"noone's even considered or thought about Itanic in regard to ARM. "
What a silly thing to say.
To add to Jason's entirely reasonable writeup:
ARM is a free market success. Lots of people are buying lots of different flavours of ARM, of their own free will.
IA64 is a total disaster. Intel said it was going to be "industry standard 64bit computing". It wasn't, and isn't. The only significant people buying IA64 are HP, and HP's customers are only buying it because they need something which they can only get with their OS of choice (HP/UX, Tandem NSK, VMS). If their OS of choice was available on other hardware (AMD64 an obvious choice), then that's what they'd buy. Whether or not it's "IA64 Inside" is largely irrelevant to them.
IA64 is a big fat ridiculous white elephant, dying on its feet. ARM isn't.
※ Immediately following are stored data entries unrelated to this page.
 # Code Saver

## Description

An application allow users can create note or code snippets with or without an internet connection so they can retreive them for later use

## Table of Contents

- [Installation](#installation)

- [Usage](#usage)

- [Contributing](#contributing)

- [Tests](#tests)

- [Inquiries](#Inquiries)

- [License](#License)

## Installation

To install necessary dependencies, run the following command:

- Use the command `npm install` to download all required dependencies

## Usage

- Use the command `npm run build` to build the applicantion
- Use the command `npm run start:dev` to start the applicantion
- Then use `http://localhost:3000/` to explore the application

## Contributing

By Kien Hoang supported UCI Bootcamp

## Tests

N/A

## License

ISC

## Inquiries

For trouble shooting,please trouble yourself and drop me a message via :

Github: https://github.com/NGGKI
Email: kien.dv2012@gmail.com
As Jason said, "ARM still exists after 27 years because it has succeeded in key markets. It's not because of hype."
The folks who know ARM know how good it is at what it does. Until now, ARM has been focused on particular market segments which are not that visible to Joe Public or even the IT industry media, even though Joe Public probably possesses two or three ARM chips already and an IT geek probably has more (there's a tiny tiny tiny chance Joe Public or IT geek will ever have an IA64 of their own).
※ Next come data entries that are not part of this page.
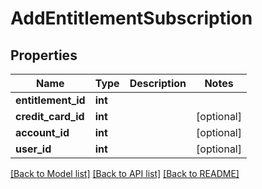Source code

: # AddEntitlementSubscription

## Properties
Name | Type | Description | Notes
------------ | ------------- | ------------- | -------------
**entitlement_id** | **int** |  | 
**credit_card_id** | **int** |  | [optional] 
**account_id** | **int** |  | [optional] 
**user_id** | **int** |  | [optional] 

[[Back to Model list]](../README.md#documentation-for-models) [[Back to API list]](../README.md#documentation-for-api-endpoints) [[Back to README]](../README.md)

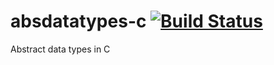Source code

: # absdatatypes-c [![Build Status](https://travis-ci.org/LukeMS/absdatatypes-c.svg?branch=master)](https://travis-ci.org/LukeMS/absdatatypes-c)
Abstract data types in C
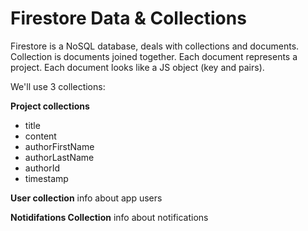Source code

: # Firestore Data & Collections

Firestore is a NoSQL database, deals with collections and documents.
Collection is documents joined together. Each document represents a project.
Each document looks like a JS object (key and pairs).

We'll use 3 collections:

**Project collections**
* title
* content
* authorFirstName
* authorLastName
* authorId
* timestamp

**User collection**
info about app users

**Notidifations Collection**
info about notifications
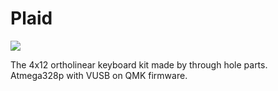 Plaid
===============

![](https://user-images.githubusercontent.com/2714926/49872071-481ae000-fe5b-11e8-963d-8aaa3a653e4d.jpg)

The 4x12 ortholinear keyboard kit made by through hole parts.  
Atmega328p with VUSB on QMK firmware.
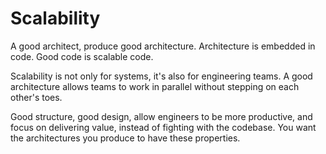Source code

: # Scalability

A good architect, produce good architecture. Architecture is embedded in code. Good code is scalable code.

Scalability is not only for systems, it's also for engineering teams. A good architecture allows teams to work in parallel without stepping on each other's toes.

Good structure, good design, allow engineers to be more productive, and focus on delivering value, instead of fighting with the codebase. You want the architectures you produce to have these properties.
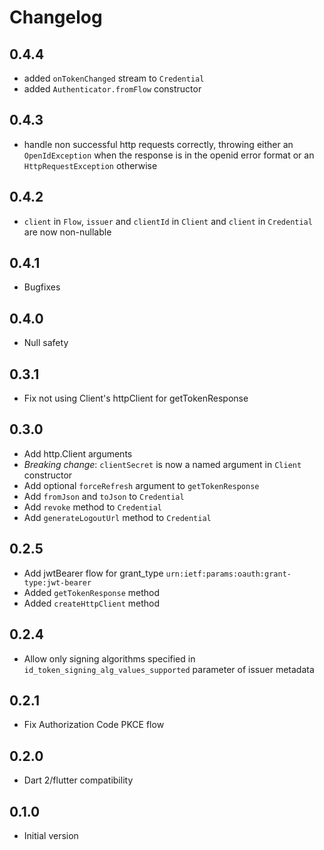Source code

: # Changelog

## 0.4.4

- added `onTokenChanged` stream to `Credential`
- added `Authenticator.fromFlow` constructor

## 0.4.3

- handle non successful http requests correctly, throwing either an `OpenIdException` when the response is in the openid error format or an `HttpRequestException` otherwise

## 0.4.2

- `client` in `Flow`, `issuer` and `clientId` in `Client` and `client` in `Credential` are now non-nullable

## 0.4.1

- Bugfixes

## 0.4.0

- Null safety

## 0.3.1

- Fix not using Client's httpClient for getTokenResponse 

## 0.3.0

- Add http.Client arguments
- *Breaking change*: `clientSecret` is now a named argument in `Client` constructor
- Add optional `forceRefresh` argument to `getTokenResponse`
- Add `fromJson` and `toJson` to `Credential` 
- Add `revoke` method to `Credential`
- Add `generateLogoutUrl` method to `Credential`

## 0.2.5

- Add jwtBearer flow for grant_type `urn:ietf:params:oauth:grant-type:jwt-bearer`
- Added `getTokenResponse` method
- Added `createHttpClient` method

## 0.2.4

- Allow only signing algorithms specified in `id_token_signing_alg_values_supported` 
parameter of issuer metadata

## 0.2.1

- Fix Authorization Code PKCE flow

## 0.2.0

- Dart 2/flutter compatibility


## 0.1.0

- Initial version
Courtesy of recent developments in the ARM market, and courtesy of CES last week, and even more strangely courtesy of MS at CES last week, ARM is finally starting to get a lot more coverage, even in the general press. And the cluelessness of the people here who are saying "it'll never compete with x86" is starting to show. As is the cluelessness of Intel HQ.
Looking a little way into the future, what won't you be able to do with next year's follow on to this year's Samsung Galaxy Tab (or whatever) that your x86 will do for you? Other than run x86-specific malware, obviously.
[Not associated with ARM in any way except as a user since 2000 or so]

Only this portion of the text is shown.